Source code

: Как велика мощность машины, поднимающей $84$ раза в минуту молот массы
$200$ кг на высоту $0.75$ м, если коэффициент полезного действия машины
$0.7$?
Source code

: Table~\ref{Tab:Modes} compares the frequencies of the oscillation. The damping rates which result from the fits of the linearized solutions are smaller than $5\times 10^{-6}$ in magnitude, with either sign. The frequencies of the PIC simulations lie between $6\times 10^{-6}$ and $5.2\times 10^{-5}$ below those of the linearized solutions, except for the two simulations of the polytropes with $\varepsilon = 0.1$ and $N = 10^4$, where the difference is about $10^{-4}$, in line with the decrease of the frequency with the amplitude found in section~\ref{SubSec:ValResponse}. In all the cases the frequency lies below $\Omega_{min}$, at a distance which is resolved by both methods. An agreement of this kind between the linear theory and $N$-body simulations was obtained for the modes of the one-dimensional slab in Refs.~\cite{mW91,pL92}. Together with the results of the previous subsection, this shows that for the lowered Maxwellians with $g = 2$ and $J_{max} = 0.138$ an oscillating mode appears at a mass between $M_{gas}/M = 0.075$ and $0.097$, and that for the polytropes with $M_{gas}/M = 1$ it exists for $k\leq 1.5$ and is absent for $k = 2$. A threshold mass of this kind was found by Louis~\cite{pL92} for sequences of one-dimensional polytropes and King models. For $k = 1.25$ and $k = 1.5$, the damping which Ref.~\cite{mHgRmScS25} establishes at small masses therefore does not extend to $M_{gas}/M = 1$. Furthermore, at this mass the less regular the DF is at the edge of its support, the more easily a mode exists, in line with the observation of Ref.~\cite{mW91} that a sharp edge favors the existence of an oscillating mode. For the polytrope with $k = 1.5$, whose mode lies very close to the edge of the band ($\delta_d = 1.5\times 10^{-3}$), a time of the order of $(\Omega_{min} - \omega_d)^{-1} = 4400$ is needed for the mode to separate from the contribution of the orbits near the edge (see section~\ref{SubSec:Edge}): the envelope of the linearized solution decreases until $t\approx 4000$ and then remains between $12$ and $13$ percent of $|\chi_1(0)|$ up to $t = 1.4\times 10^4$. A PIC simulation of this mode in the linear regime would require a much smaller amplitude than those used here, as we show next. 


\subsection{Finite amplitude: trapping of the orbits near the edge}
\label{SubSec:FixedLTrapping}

===============

# [Your assignment]
Copy out the full set of entries without altering anything.

# [Task solution]
Source code

: Как велика мощность машины, поднимающей $84$ раза в минуту молот массы
$200$ кг на высоту $0.75$ м, если коэффициент полезного действия машины
$0.7$?
Source code

: Table~\ref{Tab:Modes} compares the frequencies of the oscillation. The damping rates which result from the fits of the linearized solutions are smaller than $5\times 10^{-6}$ in magnitude, with either sign. The frequencies of the PIC simulations lie between $6\times 10^{-6}$ and $5.2\times 10^{-5}$ below those of the linearized solutions, except for the two simulations of the polytropes with $\varepsilon = 0.1$ and $N = 10^4$, where the difference is about $10^{-4}$, in line with the decrease of the frequency with the amplitude found in section~\ref{SubSec:ValResponse}. In all the cases the frequency lies below $\Omega_{min}$, at a distance which is resolved by both methods. An agreement of this kind between the linear theory and $N$-body simulations was obtained for the modes of the one-dimensional slab in Refs.~\cite{mW91,pL92}. Together with the results of the previous subsection, this shows that for the lowered Maxwellians with $g = 2$ and $J_{max} = 0.138$ an oscillating mode appears at a mass between $M_{gas}/M = 0.075$ and $0.097$, and that for the polytropes with $M_{gas}/M = 1$ it exists for $k\leq 1.5$ and is absent for $k = 2$. A threshold mass of this kind was found by Louis~\cite{pL92} for sequences of one-dimensional polytropes and King models. For $k = 1.25$ and $k = 1.5$, the damping which Ref.~\cite{mHgRmScS25} establishes at small masses therefore does not extend to $M_{gas}/M = 1$. Furthermore, at this mass the less regular the DF is at the edge of its support, the more easily a mode exists, in line with the observation of Ref.~\cite{mW91} that a sharp edge favors the existence of an oscillating mode. For the polytrope with $k = 1.5$, whose mode lies very close to the edge of the band ($\delta_d = 1.5\times 10^{-3}$), a time of the order of $(\Omega_{min} - \omega_d)^{-1} = 4400$ is needed for the mode to separate from the contribution of the orbits near the edge (see section~\ref{SubSec:Edge}): the envelope of the linearized solution decreases until $t\approx 4000$ and then remains between $12$ and $13$ percent of $|\chi_1(0)|$ up to $t = 1.4\times 10^4$. A PIC simulation of this mode in the linear regime would require a much smaller amplitude than those used here, as we show next. 


\subsection{Finite amplitude: trapping of the orbits near the edge}
\label{SubSec:FixedLTrapping}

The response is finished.